This is SA’s future? Zambia asks for IMF help after its Kwacha routed again

If you haven’t read it yet, buy yourself a copy of RW Johnson’s compelling book How Long Will SA Survive? Better still, go download the audiobook which took me a week to record by clicking here. There has been a lot of sensational reporting around the book, predicting timelines that the author never set. The book’s essence, though, is that the current Government of South Africa is overspending to appease those who voted it into office while simultaneously abusing its funders which is continuously shrinking the tax base. Overly rampant plundering of the public purse through widespread corruption and end game becomes rather inevitable. The Zuma Administration is mindful of the consequences, but not fretting overly much as it is betting the other members of BRICS will bail it out. Johnson argues this is delusional – BRICS members have their own financial problems and even if were they in rude health, are not about to ride to SA’s rescue. Which, he says, once the paw paw hits the proverbial it will leave only the Washington-based International Monetary Fund, as the lender of last resort. The IMF, however, applies strict conditions to its loans. It only lends to countries which agree to conform to the kind of financial and economic discipline so sorely lacking in South Africa today. Zambia knows all of this and as the article below articulates, has invited the IMF to visit. We can only wonder how long it will be before South Africa is forced to follow suit. – Alec Hogg    

By Matthew Hill and Xola Potelwa

(Bloomberg) — A team from the International Monetary Fund will arrive in Zambia on Wednesday to discuss “challenges” facing the southern African nation, buffeted by the kwacha’s record slump as a drought, electricity shortage and falling copper revenue weigh on government finances.
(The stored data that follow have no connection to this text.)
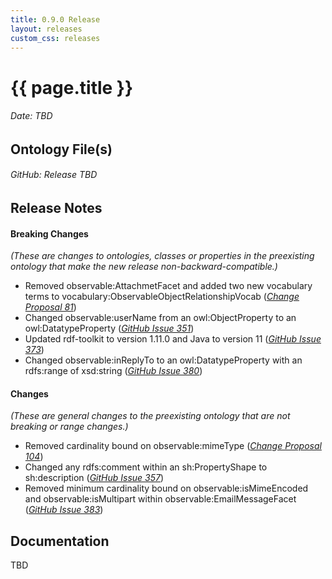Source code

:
 ```yaml
---
title: 0.9.0 Release
layout: releases
custom_css: releases
---
```


# {{ page.title }}

###### Date: TBD

## Ontology File(s)

###### GitHub: Release TBD

## Release Notes


#### Breaking Changes
*(These are changes to ontologies, classes or properties in the preexisting ontology that make the new release non-backward-compatible.)*

* Removed observable:AttachmetFacet and added two new vocabulary terms to vocabulary:ObservableObjectRelationshipVocab ([*Change Proposal 81*](https://drive.google.com/file/d/1-NM50XbDTjSi4Ke3MTpIEPm1OI5ipmyo/view))
* Changed observable:userName from an owl:ObjectProperty to an owl:DatatypeProperty ([*GitHub Issue 351*](https://github.com/ucoProject/UCO/issues/351))
* Updated rdf-toolkit to version 1.11.0 and Java to version 11 ([*GitHub Issue 373*](https://github.com/ucoProject/UCO/issues/373))
* Changed observable:inReplyTo to an owl:DatatypeProperty with an rdfs:range of xsd:string ([*GitHub Issue 380*](https://github.com/ucoProject/UCO/issues/380))

#### Changes
*(These are general changes to the preexisting ontology that are not breaking or range changes.)*

* Removed cardinality bound on observable:mimeType ([*Change Proposal 104*](https://drive.google.com/file/d/1X3POH_L5g-MMgxVSj8cpcvE-w9GVaPt1/view))
* Changed any rdfs:comment within an sh:PropertyShape to sh:description ([*GitHub Issue 357*](https://github.com/ucoProject/UCO/issues/357))
* Removed minimum cardinality bound on observable:isMimeEncoded and observable:isMultipart within observable:EmailMessageFacet ([*GitHub Issue 383*](https://github.com/ucoProject/UCO/issues/383))

## Documentation
TBD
The IMF staff team will visit the country “at the invitation of the authorities and as part of the ongoing dialogue,” Tobias Rasmussen, the Washington-based lender’s resident representative in the capital, Lusaka, said in an e- mailed response to questions on Tuesday. It will “review recent economic developments and discuss with the authorities their policy responses to the macro-economic challenges currently facing the country,” he said.
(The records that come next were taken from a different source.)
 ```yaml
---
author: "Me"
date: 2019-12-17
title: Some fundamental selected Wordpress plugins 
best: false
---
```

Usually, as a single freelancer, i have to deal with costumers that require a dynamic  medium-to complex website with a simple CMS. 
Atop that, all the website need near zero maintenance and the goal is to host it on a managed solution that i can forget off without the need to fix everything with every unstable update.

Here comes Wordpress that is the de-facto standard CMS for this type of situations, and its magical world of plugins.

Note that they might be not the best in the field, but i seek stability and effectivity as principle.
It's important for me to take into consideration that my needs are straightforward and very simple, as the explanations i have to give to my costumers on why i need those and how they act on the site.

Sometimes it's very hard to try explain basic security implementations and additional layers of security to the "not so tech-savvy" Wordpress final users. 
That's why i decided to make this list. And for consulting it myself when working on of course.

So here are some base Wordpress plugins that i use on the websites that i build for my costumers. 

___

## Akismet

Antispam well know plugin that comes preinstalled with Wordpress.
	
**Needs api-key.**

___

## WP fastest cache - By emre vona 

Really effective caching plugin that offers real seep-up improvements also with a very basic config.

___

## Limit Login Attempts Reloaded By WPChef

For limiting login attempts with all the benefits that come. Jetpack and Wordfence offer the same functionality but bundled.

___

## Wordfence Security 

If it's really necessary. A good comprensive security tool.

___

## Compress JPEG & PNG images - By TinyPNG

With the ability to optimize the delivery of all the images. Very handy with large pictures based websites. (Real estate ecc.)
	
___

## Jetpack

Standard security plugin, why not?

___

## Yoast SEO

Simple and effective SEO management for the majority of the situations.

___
Visitors are silhouetted against the logo of the International Monetary Fund at the main venue for the IMF and World Bank annual meeting in Tokyo October 10, 2012. REUTERS/Kim Kyung-Hoon
Visitors are silhouetted against the logo of the International Monetary Fund at the main venue for the IMF and World Bank annual meeting in Tokyo October 10, 2012. REUTERS/Kim Kyung-Hoon

The kwacha weakened as much as 7.2 percent to 14.605 per dollar on Tuesday before paring losses to trade 3.5 percent weaker at 14.0923 by 5:25 p.m. in Lusaka. The currency of Africa’s second-biggest copper producer has lost more than half its value this year and may extend the decline unless the government seeks IMF help to restore confidence, according to Paarl, South Africa-based NKC Independent Economists.
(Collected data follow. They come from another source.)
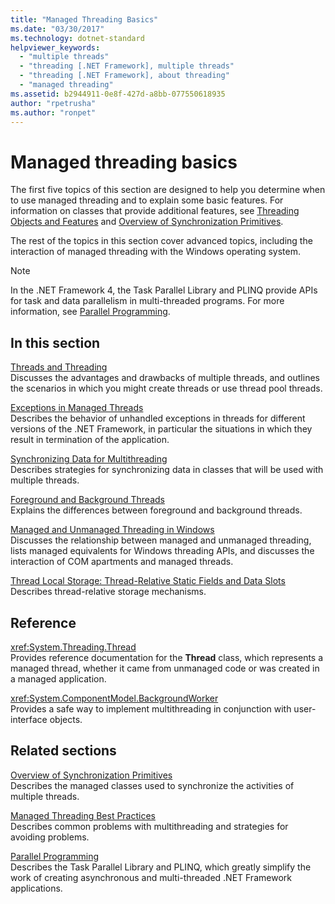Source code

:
 ```yaml
---
title: "Managed Threading Basics"
ms.date: "03/30/2017"
ms.technology: dotnet-standard
helpviewer_keywords: 
  - "multiple threads"
  - "threading [.NET Framework], multiple threads"
  - "threading [.NET Framework], about threading"
  - "managed threading"
ms.assetid: b2944911-0e8f-427d-a8bb-077550618935
author: "rpetrusha"
ms.author: "ronpet"
---
```

# Managed threading basics

The first five topics of this section are designed to help you determine when to use managed threading and to explain some basic features. For information on classes that provide additional features, see [Threading Objects and Features](../../../docs/standard/threading/threading-objects-and-features.md) and [Overview of Synchronization Primitives](../../../docs/standard/threading/overview-of-synchronization-primitives.md).  
  
 The rest of the topics in this section cover advanced topics, including the interaction of managed threading with the Windows operating system.  
  
> [!NOTE]
>  In the .NET Framework 4, the Task Parallel Library and PLINQ provide APIs for task and data parallelism in multi-threaded programs. For more information, see [Parallel Programming](../../../docs/standard/parallel-programming/index.md).  
  
## In this section

 [Threads and Threading](../../../docs/standard/threading/threads-and-threading.md)  
 Discusses the advantages and drawbacks of multiple threads, and outlines the scenarios in which you might create threads or use thread pool threads.  
  
 [Exceptions in Managed Threads](../../../docs/standard/threading/exceptions-in-managed-threads.md)  
 Describes the behavior of unhandled exceptions in threads for different versions of the .NET Framework, in particular the situations in which they result in termination of the application.  
  
 [Synchronizing Data for Multithreading](../../../docs/standard/threading/synchronizing-data-for-multithreading.md)  
 Describes strategies for synchronizing data in classes that will be used with multiple threads.  
  
 [Foreground and Background Threads](../../../docs/standard/threading/foreground-and-background-threads.md)  
 Explains the differences between foreground and background threads.  
  
 [Managed and Unmanaged Threading in Windows](../../../docs/standard/threading/managed-and-unmanaged-threading-in-windows.md)  
 Discusses the relationship between managed and unmanaged threading, lists managed equivalents for Windows threading APIs, and discusses the interaction of COM apartments and managed threads.  
  
 [Thread Local Storage: Thread-Relative Static Fields and Data Slots](../../../docs/standard/threading/thread-local-storage-thread-relative-static-fields-and-data-slots.md)  
 Describes thread-relative storage mechanisms.  
  
## Reference

 <xref:System.Threading.Thread>  
 Provides reference documentation for the **Thread** class, which represents a managed thread, whether it came from unmanaged code or was created in a managed application.  
  
 <xref:System.ComponentModel.BackgroundWorker>  
 Provides a safe way to implement multithreading in conjunction with user-interface objects.  
  
## Related sections

 [Overview of Synchronization Primitives](../../../docs/standard/threading/overview-of-synchronization-primitives.md)  
 Describes the managed classes used to synchronize the activities of multiple threads.  
  
 [Managed Threading Best Practices](../../../docs/standard/threading/managed-threading-best-practices.md)  
 Describes common problems with multithreading and strategies for avoiding problems.  
  
 [Parallel Programming](../../../docs/standard/parallel-programming/index.md)  
 Describes the Task Parallel Library and PLINQ, which greatly simplify the work of creating asynchronous and multi-threaded .NET Framework applications.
Read also: Capitalism 101 lesson for Zambia, DRC as Glencore kills their copper goose

A record 3-percentage-point increase in the benchmark lending rate by the Bank of Zambia on Nov. 3 failed to stem the kwacha’s plunge. The bank increased the policy rate to 15.5 percent after the inflation measure doubled to 14.3 percent in October, fueled by the currency’s depreciation. While central bank Governor Denny Kalyalya said the nation could benefit from IMF support, authorities have so far resisted turning to the lender for emergency loans, selling Eurobonds instead this year to raise funding for the budget.

“They’ve been quite vocal about not needing the IMF,” Irmgard Erasmus, an analyst at NKC, said by phone. “We differ from that. With rising global headwinds and commodity prices being suppressed in the medium term they might not have a choice but to ask for IMF aid.”

The kwacha’s collapse is wreaking havoc with the government’s debt ratios, according to the World Bank. Total debt may reach 56 percent of gross domestic product by the end of the year, Gregory Smith, an economist with the Washington- based lender, said on Nov. 6, when the currency traded at 13.11 per dollar. In June, before the kwacha’s rapid depreciation and the government’s third Eurobond sale, the ratio was about 32.7 percent, according to Finance Minister Alexander Chikwanda.

Read also: Zambia: Ignore the Moody’s downgrade – we only recognise other two agencies

Yields on Zambia’s $1.25 billion Eurobonds sold in July and maturing from 2025 soared 34 basis points to 11.57 percent on Tuesday. The nation has $240 million of interest payments due on foreign debt in each of the next seven years, according to data compiled by Bloomberg.

Seeking IMF help “won’t be their first choice but we don’t see them as having any choices left,” Erasmus said. “Sooner rather than later, getting the IMF involved will be the better course of action.”